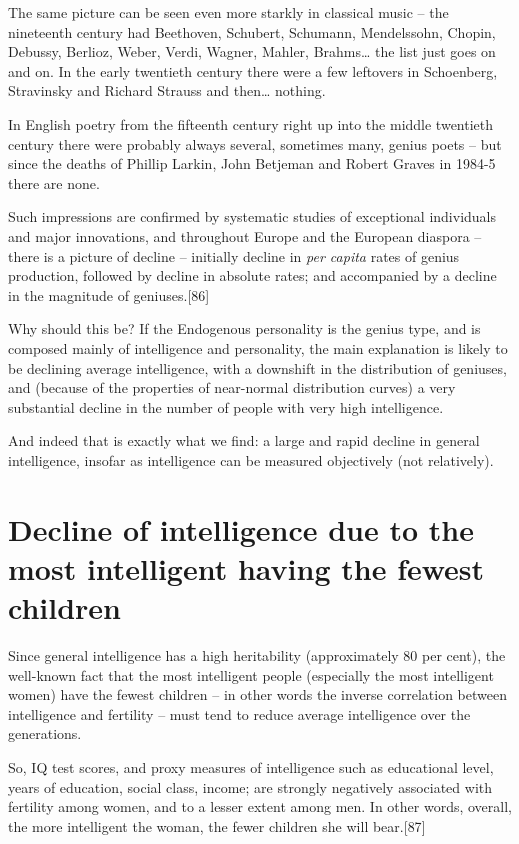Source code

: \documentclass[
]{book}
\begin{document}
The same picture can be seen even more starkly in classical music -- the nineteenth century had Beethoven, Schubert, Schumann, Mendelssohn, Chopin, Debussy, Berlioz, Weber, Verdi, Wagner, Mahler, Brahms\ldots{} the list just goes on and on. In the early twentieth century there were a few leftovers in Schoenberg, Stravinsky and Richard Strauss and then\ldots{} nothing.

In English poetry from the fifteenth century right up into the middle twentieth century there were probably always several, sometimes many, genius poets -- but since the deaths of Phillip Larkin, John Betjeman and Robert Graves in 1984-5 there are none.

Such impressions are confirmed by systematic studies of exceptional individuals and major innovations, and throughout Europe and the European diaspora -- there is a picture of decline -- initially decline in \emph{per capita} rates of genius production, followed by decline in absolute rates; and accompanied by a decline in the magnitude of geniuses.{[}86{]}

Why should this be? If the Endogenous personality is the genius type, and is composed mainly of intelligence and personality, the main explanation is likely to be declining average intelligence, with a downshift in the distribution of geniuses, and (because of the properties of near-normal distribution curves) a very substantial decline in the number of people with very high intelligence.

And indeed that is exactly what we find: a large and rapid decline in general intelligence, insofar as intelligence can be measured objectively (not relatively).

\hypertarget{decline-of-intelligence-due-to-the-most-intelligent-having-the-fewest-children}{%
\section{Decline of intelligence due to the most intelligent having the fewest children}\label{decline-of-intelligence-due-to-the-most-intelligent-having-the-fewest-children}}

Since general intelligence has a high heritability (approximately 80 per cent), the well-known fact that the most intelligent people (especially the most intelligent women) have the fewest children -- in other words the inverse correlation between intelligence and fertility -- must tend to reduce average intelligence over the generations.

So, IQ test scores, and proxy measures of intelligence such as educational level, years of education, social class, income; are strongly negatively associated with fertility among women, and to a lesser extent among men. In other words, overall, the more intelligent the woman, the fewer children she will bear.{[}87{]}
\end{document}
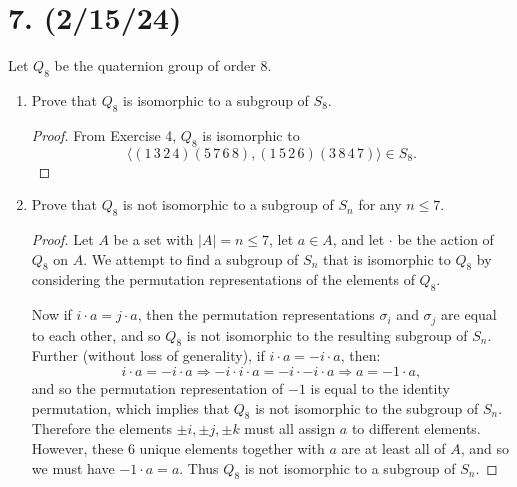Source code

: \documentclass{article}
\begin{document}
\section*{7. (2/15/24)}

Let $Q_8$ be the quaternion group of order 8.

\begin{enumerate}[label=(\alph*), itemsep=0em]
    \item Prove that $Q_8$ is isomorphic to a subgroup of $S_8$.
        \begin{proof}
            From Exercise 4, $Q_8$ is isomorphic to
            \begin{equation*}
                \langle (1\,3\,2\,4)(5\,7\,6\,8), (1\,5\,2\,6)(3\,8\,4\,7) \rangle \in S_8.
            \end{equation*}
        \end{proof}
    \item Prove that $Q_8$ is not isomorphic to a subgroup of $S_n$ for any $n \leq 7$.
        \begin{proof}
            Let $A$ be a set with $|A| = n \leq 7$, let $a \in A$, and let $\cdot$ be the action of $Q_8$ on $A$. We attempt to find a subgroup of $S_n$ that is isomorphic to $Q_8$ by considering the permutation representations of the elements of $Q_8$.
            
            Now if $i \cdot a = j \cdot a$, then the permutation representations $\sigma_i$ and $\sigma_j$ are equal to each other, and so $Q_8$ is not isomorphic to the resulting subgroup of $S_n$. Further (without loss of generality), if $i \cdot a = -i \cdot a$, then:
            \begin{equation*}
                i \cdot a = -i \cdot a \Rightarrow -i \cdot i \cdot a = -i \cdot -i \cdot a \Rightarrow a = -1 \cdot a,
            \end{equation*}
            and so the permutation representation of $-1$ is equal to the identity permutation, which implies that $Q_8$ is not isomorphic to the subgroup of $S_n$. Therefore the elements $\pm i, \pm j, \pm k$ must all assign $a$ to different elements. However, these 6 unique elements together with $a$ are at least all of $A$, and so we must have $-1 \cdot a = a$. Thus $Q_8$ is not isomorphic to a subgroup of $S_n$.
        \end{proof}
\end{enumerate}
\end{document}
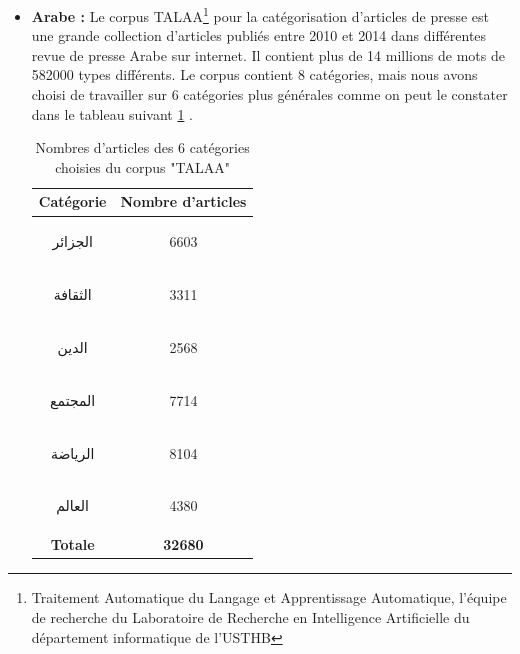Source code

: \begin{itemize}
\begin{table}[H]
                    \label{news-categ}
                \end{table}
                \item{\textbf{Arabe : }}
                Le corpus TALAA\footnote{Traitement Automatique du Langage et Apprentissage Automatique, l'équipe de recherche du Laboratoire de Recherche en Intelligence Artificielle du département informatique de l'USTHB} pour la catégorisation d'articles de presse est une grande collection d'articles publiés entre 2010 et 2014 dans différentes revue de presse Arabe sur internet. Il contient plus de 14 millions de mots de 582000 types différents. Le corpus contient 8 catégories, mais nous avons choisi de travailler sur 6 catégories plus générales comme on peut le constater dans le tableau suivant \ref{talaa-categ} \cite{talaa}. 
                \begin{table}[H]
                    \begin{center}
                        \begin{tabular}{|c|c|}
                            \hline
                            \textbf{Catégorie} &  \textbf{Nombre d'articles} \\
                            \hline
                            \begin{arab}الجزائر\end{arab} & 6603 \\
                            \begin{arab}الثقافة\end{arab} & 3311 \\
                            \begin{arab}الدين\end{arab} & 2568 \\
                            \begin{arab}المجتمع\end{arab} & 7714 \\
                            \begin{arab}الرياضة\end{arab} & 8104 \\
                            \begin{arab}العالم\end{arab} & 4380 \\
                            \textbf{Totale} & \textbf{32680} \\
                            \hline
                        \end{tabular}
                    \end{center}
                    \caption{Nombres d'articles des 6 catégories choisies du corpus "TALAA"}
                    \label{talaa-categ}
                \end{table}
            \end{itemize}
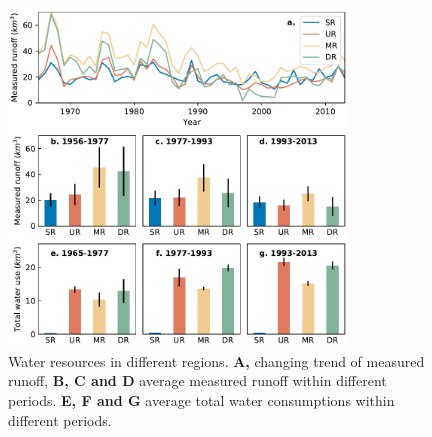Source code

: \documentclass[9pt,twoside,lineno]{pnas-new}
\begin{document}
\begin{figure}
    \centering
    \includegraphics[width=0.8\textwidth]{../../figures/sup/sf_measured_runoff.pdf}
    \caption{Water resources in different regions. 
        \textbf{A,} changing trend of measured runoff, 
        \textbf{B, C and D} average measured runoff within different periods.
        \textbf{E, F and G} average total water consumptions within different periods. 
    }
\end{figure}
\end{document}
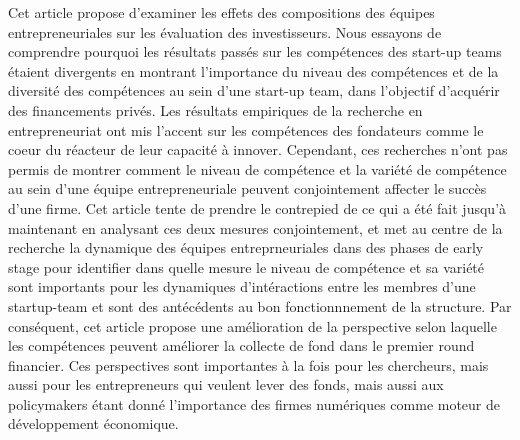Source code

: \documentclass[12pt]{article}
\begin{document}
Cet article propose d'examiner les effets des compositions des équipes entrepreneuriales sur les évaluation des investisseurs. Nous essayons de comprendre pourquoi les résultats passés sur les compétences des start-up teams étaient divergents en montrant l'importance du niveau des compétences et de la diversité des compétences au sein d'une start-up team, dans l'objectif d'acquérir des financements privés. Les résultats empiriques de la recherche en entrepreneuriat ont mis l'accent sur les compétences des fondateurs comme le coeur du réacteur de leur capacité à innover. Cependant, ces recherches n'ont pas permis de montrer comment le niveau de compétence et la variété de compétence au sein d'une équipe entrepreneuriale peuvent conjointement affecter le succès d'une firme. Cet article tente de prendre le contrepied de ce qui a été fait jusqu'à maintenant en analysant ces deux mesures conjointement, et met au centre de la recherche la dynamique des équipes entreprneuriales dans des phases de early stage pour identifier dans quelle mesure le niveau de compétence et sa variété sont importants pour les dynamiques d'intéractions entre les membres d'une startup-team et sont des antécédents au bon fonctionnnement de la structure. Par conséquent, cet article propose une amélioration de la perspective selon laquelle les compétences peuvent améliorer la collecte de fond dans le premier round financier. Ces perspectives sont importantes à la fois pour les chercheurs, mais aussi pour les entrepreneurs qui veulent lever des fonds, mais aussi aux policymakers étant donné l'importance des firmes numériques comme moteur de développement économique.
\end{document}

__WORK TO COMPLETE__:
Every line in the records above that has "documentclass" counts once. Give the total and nothing else.

__YOUR SOLUTION__:
4